WHAT YOU HAVE TO DO — Could you reproduce, exactly and alone, the lines running from the one with "0.771147 | 0.228853 |" to the end of the data below?

PROVIDED ENTRIES —
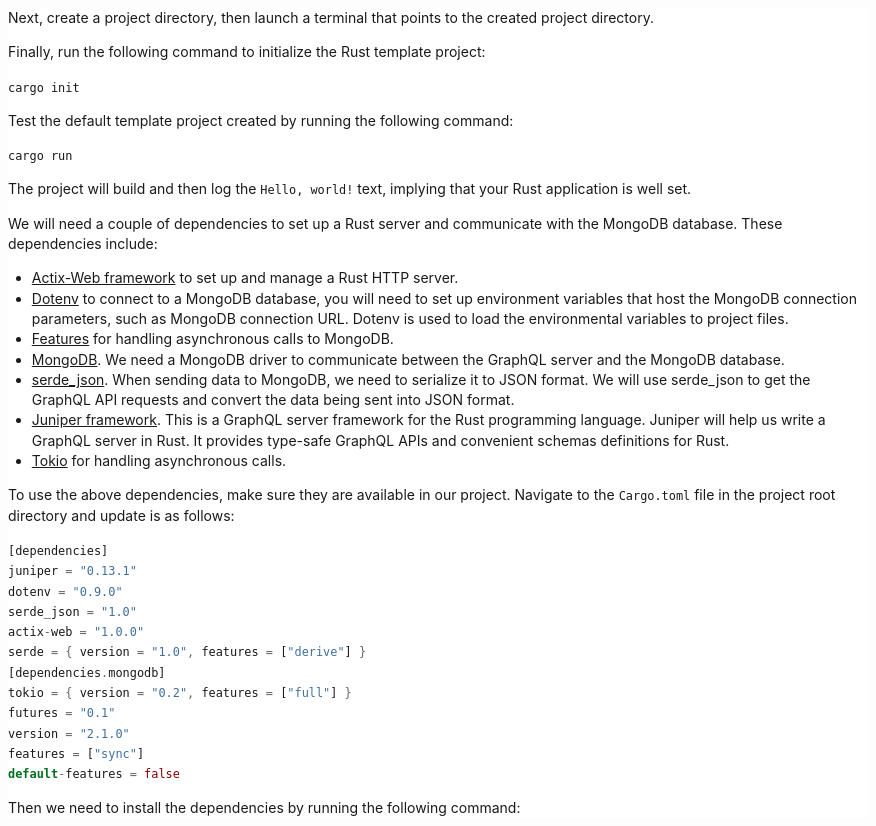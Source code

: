 Next, create a project directory, then launch a terminal that points to the created project directory. 

Finally, run the following command to initialize the Rust template project:

```bash
cargo init
```

Test the default template project created by running the following command:

```bash
cargo run
```

The project will build and then log the `Hello, world!` text, implying that your Rust application is well set.

We will need a couple of dependencies to set up a Rust server and communicate with the MongoDB database. These dependencies include:

- [Actix-Web framework](https://crates.io/crates/actix-web) to set up and manage a Rust HTTP server.
- [Dotenv](https://crates.io/crates/dotenv) to connect to a MongoDB database, you will need to set up environment variables that host the MongoDB connection parameters, such as MongoDB connection URL. Dotenv is used to load the environmental variables to project files.
- [Features](https://doc.rust-lang.org/cargo/reference/features.html) for handling asynchronous calls to MongoDB.
- [MongoDB](https://crates.io/crates/mongodb). We need a MongoDB driver to communicate between the GraphQL server and the MongoDB database.
- [serde_json](https://crates.io/crates/serde_json). When sending data to MongoDB, we need to serialize it to JSON format. We will use serde_json to get the GraphQL API requests and convert the data being sent into JSON format.
- [Juniper framework](https://docs.rs/juniper/latest/juniper/). This is a GraphQL server framework for the Rust programming language. Juniper will help us write a GraphQL server in Rust. It provides type-safe GraphQL APIs and convenient schemas definitions for Rust.
- [Tokio](https://crates.io/crates/tokio) for handling asynchronous calls.

To use the above dependencies, make sure they are available in our project. Navigate to the `Cargo.toml` file in the project root directory and update is as follows:

```rust
[dependencies]
juniper = "0.13.1"
dotenv = "0.9.0"
serde_json = "1.0"
actix-web = "1.0.0"
serde = { version = "1.0", features = ["derive"] }
[dependencies.mongodb]
tokio = { version = "0.2", features = ["full"] }
futures = "0.1"
version = "2.1.0"
features = ["sync"]
default-features = false
```

Then we need to install the dependencies by running the following command:
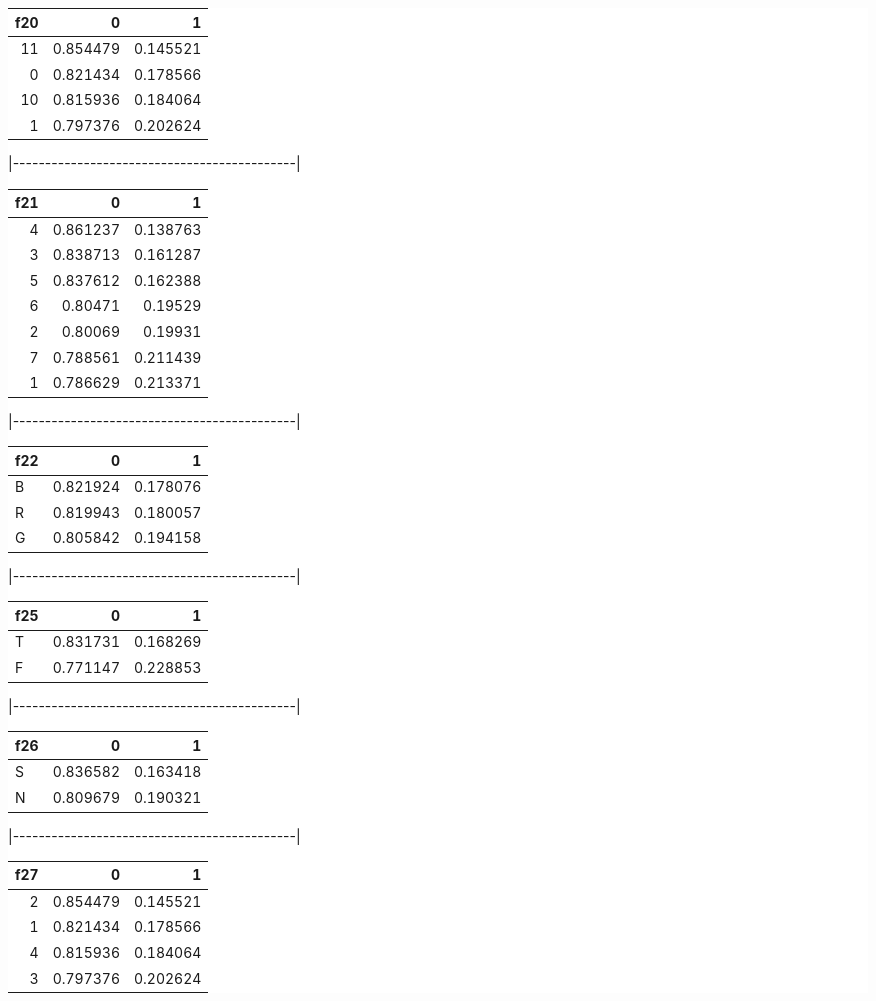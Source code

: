 |   f20 |        0 |        1 |
|------:|---------:|---------:|
|    11 | 0.854479 | 0.145521 |
|     0 | 0.821434 | 0.178566 |
|    10 | 0.815936 | 0.184064 |
|     1 | 0.797376 | 0.202624 |

|--------------------------------------------|

|   f21 |        0 |        1 |
|------:|---------:|---------:|
|     4 | 0.861237 | 0.138763 |
|     3 | 0.838713 | 0.161287 |
|     5 | 0.837612 | 0.162388 |
|     6 | 0.80471  | 0.19529  |
|     2 | 0.80069  | 0.19931  |
|     7 | 0.788561 | 0.211439 |
|     1 | 0.786629 | 0.213371 |

|--------------------------------------------|

| f22   |        0 |        1 |
|:------|---------:|---------:|
| B     | 0.821924 | 0.178076 |
| R     | 0.819943 | 0.180057 |
| G     | 0.805842 | 0.194158 |

|--------------------------------------------|

| f25   |        0 |        1 |
|:------|---------:|---------:|
| T     | 0.831731 | 0.168269 |
| F     | 0.771147 | 0.228853 |

|--------------------------------------------|

| f26   |        0 |        1 |
|:------|---------:|---------:|
| S     | 0.836582 | 0.163418 |
| N     | 0.809679 | 0.190321 |

|--------------------------------------------|

|   f27 |        0 |        1 |
|------:|---------:|---------:|
|     2 | 0.854479 | 0.145521 |
|     1 | 0.821434 | 0.178566 |
|     4 | 0.815936 | 0.184064 |
|     3 | 0.797376 | 0.202624 |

RESULT —
| F     | 0.771147 | 0.228853 |

|--------------------------------------------|

| f26   |        0 |        1 |
|:------|---------:|---------:|
| S     | 0.836582 | 0.163418 |
| N     | 0.809679 | 0.190321 |

|--------------------------------------------|

|   f27 |        0 |        1 |
|------:|---------:|---------:|
|     2 | 0.854479 | 0.145521 |
|     1 | 0.821434 | 0.178566 |
|     4 | 0.815936 | 0.184064 |
|     3 | 0.797376 | 0.202624 |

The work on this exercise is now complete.